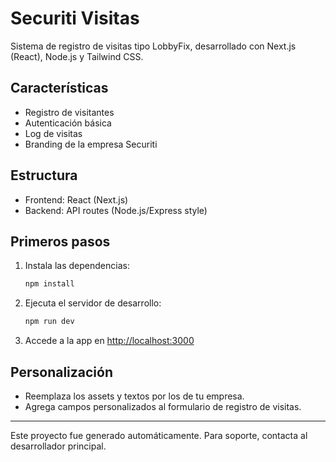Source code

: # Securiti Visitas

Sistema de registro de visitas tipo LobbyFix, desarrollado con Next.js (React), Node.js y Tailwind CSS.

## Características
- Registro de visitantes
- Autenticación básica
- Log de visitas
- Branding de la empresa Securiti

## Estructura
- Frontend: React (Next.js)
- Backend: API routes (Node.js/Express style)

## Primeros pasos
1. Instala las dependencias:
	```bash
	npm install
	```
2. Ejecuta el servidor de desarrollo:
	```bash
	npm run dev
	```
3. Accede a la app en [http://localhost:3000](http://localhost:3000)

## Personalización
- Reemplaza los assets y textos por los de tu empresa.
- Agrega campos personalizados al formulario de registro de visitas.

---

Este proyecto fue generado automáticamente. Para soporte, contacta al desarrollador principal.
####################
Scan the listing above, and wherever a line holds the word "empresa", copy it.

EXERCISE RESULT:
- Branding de la empresa Securiti
- Reemplaza los assets y textos por los de tu empresa.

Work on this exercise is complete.